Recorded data
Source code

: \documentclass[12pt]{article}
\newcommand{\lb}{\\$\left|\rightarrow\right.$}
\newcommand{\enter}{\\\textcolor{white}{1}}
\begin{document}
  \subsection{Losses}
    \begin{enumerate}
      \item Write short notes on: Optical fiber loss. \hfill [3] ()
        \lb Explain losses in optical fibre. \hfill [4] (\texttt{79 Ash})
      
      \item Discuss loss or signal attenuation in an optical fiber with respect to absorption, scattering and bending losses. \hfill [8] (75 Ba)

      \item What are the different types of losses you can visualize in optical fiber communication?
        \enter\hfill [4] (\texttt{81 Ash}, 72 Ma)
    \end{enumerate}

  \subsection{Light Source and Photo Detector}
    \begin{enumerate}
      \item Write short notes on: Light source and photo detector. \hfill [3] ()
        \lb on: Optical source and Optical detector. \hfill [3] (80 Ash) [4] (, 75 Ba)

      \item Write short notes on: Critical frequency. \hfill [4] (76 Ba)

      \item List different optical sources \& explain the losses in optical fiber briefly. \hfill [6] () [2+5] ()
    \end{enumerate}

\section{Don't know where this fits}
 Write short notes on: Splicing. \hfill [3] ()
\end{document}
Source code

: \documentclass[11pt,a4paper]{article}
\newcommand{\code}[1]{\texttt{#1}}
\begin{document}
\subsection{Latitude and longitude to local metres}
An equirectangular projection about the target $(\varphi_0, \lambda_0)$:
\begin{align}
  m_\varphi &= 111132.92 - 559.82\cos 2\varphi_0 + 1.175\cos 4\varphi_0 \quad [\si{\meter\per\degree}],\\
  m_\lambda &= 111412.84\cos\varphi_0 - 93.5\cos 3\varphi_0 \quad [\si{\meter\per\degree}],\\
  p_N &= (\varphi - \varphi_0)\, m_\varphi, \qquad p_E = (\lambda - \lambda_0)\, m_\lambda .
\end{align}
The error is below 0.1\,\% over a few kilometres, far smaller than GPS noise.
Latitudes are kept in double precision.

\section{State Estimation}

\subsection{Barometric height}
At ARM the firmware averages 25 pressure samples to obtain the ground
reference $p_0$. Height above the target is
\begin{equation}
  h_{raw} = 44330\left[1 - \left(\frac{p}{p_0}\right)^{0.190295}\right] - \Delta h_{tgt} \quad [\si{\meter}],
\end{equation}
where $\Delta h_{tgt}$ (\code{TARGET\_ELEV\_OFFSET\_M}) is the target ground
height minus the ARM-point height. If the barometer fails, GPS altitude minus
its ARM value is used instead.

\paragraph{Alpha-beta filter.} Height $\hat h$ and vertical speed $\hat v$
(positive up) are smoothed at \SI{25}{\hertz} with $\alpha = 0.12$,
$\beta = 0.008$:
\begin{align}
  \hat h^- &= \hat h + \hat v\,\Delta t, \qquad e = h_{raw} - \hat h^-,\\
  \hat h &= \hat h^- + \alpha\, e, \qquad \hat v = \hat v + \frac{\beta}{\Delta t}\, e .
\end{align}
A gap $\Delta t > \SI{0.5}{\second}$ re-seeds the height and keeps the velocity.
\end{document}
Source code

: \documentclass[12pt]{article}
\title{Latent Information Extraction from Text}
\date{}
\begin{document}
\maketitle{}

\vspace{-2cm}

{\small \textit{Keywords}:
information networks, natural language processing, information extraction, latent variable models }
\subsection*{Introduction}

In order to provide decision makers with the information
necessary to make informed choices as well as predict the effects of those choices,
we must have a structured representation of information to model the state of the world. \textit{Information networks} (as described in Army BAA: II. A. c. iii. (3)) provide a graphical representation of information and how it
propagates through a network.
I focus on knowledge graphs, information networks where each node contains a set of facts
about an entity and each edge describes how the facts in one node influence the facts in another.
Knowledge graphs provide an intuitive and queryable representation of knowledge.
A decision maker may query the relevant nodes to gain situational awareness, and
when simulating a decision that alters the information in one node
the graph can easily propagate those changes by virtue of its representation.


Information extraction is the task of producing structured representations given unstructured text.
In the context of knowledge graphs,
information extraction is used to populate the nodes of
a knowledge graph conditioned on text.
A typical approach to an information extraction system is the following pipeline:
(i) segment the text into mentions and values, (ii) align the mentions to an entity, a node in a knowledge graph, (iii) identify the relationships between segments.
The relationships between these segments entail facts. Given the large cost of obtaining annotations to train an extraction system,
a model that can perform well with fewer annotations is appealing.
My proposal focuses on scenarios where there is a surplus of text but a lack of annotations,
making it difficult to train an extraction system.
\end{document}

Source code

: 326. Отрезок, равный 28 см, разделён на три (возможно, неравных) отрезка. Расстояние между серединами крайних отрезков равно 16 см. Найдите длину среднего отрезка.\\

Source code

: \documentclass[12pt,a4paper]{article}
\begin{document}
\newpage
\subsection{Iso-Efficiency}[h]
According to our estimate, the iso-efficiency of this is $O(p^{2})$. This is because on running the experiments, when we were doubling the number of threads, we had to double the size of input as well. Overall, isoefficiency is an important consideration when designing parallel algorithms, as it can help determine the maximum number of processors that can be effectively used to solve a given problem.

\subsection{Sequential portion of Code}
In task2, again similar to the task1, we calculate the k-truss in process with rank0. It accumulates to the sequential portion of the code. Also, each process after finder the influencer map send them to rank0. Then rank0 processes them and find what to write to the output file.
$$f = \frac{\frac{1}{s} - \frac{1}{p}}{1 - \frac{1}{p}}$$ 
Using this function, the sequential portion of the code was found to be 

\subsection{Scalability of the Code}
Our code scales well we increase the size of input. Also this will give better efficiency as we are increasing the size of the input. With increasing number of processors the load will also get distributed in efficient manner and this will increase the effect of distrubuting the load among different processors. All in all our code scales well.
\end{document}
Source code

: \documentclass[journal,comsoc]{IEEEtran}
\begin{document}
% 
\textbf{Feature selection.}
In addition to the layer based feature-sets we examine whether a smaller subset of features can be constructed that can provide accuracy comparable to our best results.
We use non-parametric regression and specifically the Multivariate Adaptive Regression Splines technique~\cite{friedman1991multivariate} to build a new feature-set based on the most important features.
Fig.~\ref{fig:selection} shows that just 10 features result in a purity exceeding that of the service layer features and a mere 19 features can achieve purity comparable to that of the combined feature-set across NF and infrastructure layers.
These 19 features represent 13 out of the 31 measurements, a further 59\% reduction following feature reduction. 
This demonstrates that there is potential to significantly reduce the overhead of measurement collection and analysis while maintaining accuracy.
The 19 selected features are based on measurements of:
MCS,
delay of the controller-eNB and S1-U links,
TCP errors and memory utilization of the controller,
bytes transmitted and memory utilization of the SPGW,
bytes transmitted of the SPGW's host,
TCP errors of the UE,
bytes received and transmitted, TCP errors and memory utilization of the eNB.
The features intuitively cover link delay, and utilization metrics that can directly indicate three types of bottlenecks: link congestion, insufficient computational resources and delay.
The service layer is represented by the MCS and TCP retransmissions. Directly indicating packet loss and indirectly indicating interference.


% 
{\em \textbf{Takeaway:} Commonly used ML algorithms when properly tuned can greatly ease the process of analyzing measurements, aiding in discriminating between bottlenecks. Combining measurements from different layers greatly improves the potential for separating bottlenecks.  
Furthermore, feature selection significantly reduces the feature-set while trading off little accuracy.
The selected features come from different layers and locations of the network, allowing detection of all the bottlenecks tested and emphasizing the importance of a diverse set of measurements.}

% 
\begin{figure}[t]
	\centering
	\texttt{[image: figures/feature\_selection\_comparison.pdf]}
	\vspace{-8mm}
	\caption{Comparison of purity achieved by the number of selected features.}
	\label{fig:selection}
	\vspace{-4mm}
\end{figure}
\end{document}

### Assignment
Transcribe the data in full, keeping every detail.

### Worked solution
Source code

: \documentclass[12pt]{article}
\newcommand{\lb}{\\$\left|\rightarrow\right.$}
\newcommand{\enter}{\\\textcolor{white}{1}}
\begin{document}
  \subsection{Losses}
    \begin{enumerate}
      \item Write short notes on: Optical fiber loss. \hfill [3] ()
        \lb Explain losses in optical fibre. \hfill [4] (\texttt{79 Ash})
      
      \item Discuss loss or signal attenuation in an optical fiber with respect to absorption, scattering and bending losses. \hfill [8] (75 Ba)

      \item What are the different types of losses you can visualize in optical fiber communication?
        \enter\hfill [4] (\texttt{81 Ash}, 72 Ma)
    \end{enumerate}

  \subsection{Light Source and Photo Detector}
    \begin{enumerate}
      \item Write short notes on: Light source and photo detector. \hfill [3] ()
        \lb on: Optical source and Optical detector. \hfill [3] (80 Ash) [4] (, 75 Ba)

      \item Write short notes on: Critical frequency. \hfill [4] (76 Ba)

      \item List different optical sources \& explain the losses in optical fiber briefly. \hfill [6] () [2+5] ()
    \end{enumerate}

\section{Don't know where this fits}
 Write short notes on: Splicing. \hfill [3] ()
\end{document}
Source code

: \documentclass[11pt,a4paper]{article}
\newcommand{\code}[1]{\texttt{#1}}
\begin{document}
\subsection{Latitude and longitude to local metres}
An equirectangular projection about the target $(\varphi_0, \lambda_0)$:
\begin{align}
  m_\varphi &= 111132.92 - 559.82\cos 2\varphi_0 + 1.175\cos 4\varphi_0 \quad [\si{\meter\per\degree}],\\
  m_\lambda &= 111412.84\cos\varphi_0 - 93.5\cos 3\varphi_0 \quad [\si{\meter\per\degree}],\\
  p_N &= (\varphi - \varphi_0)\, m_\varphi, \qquad p_E = (\lambda - \lambda_0)\, m_\lambda .
\end{align}
The error is below 0.1\,\% over a few kilometres, far smaller than GPS noise.
Latitudes are kept in double precision.

\section{State Estimation}

\subsection{Barometric height}
At ARM the firmware averages 25 pressure samples to obtain the ground
reference $p_0$. Height above the target is
\begin{equation}
  h_{raw} = 44330\left[1 - \left(\frac{p}{p_0}\right)^{0.190295}\right] - \Delta h_{tgt} \quad [\si{\meter}],
\end{equation}
where $\Delta h_{tgt}$ (\code{TARGET\_ELEV\_OFFSET\_M}) is the target ground
height minus the ARM-point height. If the barometer fails, GPS altitude minus
its ARM value is used instead.

\paragraph{Alpha-beta filter.} Height $\hat h$ and vertical speed $\hat v$
(positive up) are smoothed at \SI{25}{\hertz} with $\alpha = 0.12$,
$\beta = 0.008$:
\begin{align}
  \hat h^- &= \hat h + \hat v\,\Delta t, \qquad e = h_{raw} - \hat h^-,\\
  \hat h &= \hat h^- + \alpha\, e, \qquad \hat v = \hat v + \frac{\beta}{\Delta t}\, e .
\end{align}
A gap $\Delta t > \SI{0.5}{\second}$ re-seeds the height and keeps the velocity.
\end{document}
Source code

: \documentclass[12pt]{article}
\title{Latent Information Extraction from Text}
\date{}
\begin{document}
\maketitle{}

\vspace{-2cm}

{\small \textit{Keywords}:
information networks, natural language processing, information extraction, latent variable models }
\subsection*{Introduction}

In order to provide decision makers with the information
necessary to make informed choices as well as predict the effects of those choices,
we must have a structured representation of information to model the state of the world. \textit{Information networks} (as described in Army BAA: II. A. c. iii. (3)) provide a graphical representation of information and how it
propagates through a network.
I focus on knowledge graphs, information networks where each node contains a set of facts
about an entity and each edge describes how the facts in one node influence the facts in another.
Knowledge graphs provide an intuitive and queryable representation of knowledge.
A decision maker may query the relevant nodes to gain situational awareness, and
when simulating a decision that alters the information in one node
the graph can easily propagate those changes by virtue of its representation.


Information extraction is the task of producing structured representations given unstructured text.
In the context of knowledge graphs,
information extraction is used to populate the nodes of
a knowledge graph conditioned on text.
A typical approach to an information extraction system is the following pipeline:
(i) segment the text into mentions and values, (ii) align the mentions to an entity, a node in a knowledge graph, (iii) identify the relationships between segments.
The relationships between these segments entail facts. Given the large cost of obtaining annotations to train an extraction system,
a model that can perform well with fewer annotations is appealing.
My proposal focuses on scenarios where there is a surplus of text but a lack of annotations,
making it difficult to train an extraction system.
\end{document}

Source code

: 326. Отрезок, равный 28 см, разделён на три (возможно, неравных) отрезка. Расстояние между серединами крайних отрезков равно 16 см. Найдите длину среднего отрезка.\\

Source code

: \documentclass[12pt,a4paper]{article}
\begin{document}
\newpage
\subsection{Iso-Efficiency}[h]
According to our estimate, the iso-efficiency of this is $O(p^{2})$. This is because on running the experiments, when we were doubling the number of threads, we had to double the size of input as well. Overall, isoefficiency is an important consideration when designing parallel algorithms, as it can help determine the maximum number of processors that can be effectively used to solve a given problem.

\subsection{Sequential portion of Code}
In task2, again similar to the task1, we calculate the k-truss in process with rank0. It accumulates to the sequential portion of the code. Also, each process after finder the influencer map send them to rank0. Then rank0 processes them and find what to write to the output file.
$$f = \frac{\frac{1}{s} - \frac{1}{p}}{1 - \frac{1}{p}}$$ 
Using this function, the sequential portion of the code was found to be 

\subsection{Scalability of the Code}
Our code scales well we increase the size of input. Also this will give better efficiency as we are increasing the size of the input. With increasing number of processors the load will also get distributed in efficient manner and this will increase the effect of distrubuting the load among different processors. All in all our code scales well.
\end{document}
Source code

: \documentclass[journal,comsoc]{IEEEtran}
\begin{document}
% 
\textbf{Feature selection.}
In addition to the layer based feature-sets we examine whether a smaller subset of features can be constructed that can provide accuracy comparable to our best results.
We use non-parametric regression and specifically the Multivariate Adaptive Regression Splines technique~\cite{friedman1991multivariate} to build a new feature-set based on the most important features.
Fig.~\ref{fig:selection} shows that just 10 features result in a purity exceeding that of the service layer features and a mere 19 features can achieve purity comparable to that of the combined feature-set across NF and infrastructure layers.
These 19 features represent 13 out of the 31 measurements, a further 59\% reduction following feature reduction. 
This demonstrates that there is potential to significantly reduce the overhead of measurement collection and analysis while maintaining accuracy.
The 19 selected features are based on measurements of:
MCS,
delay of the controller-eNB and S1-U links,
TCP errors and memory utilization of the controller,
bytes transmitted and memory utilization of the SPGW,
bytes transmitted of the SPGW's host,
TCP errors of the UE,
bytes received and transmitted, TCP errors and memory utilization of the eNB.
The features intuitively cover link delay, and utilization metrics that can directly indicate three types of bottlenecks: link congestion, insufficient computational resources and delay.
The service layer is represented by the MCS and TCP retransmissions. Directly indicating packet loss and indirectly indicating interference.


% 
{\em \textbf{Takeaway:} Commonly used ML algorithms when properly tuned can greatly ease the process of analyzing measurements, aiding in discriminating between bottlenecks. Combining measurements from different layers greatly improves the potential for separating bottlenecks.  
Furthermore, feature selection significantly reduces the feature-set while trading off little accuracy.
The selected features come from different layers and locations of the network, allowing detection of all the bottlenecks tested and emphasizing the importance of a diverse set of measurements.}

% 
\begin{figure}[t]
	\centering
	\texttt{[image: figures/feature\_selection\_comparison.pdf]}
	\vspace{-8mm}
	\caption{Comparison of purity achieved by the number of selected features.}
	\label{fig:selection}
	\vspace{-4mm}
\end{figure}
\end{document}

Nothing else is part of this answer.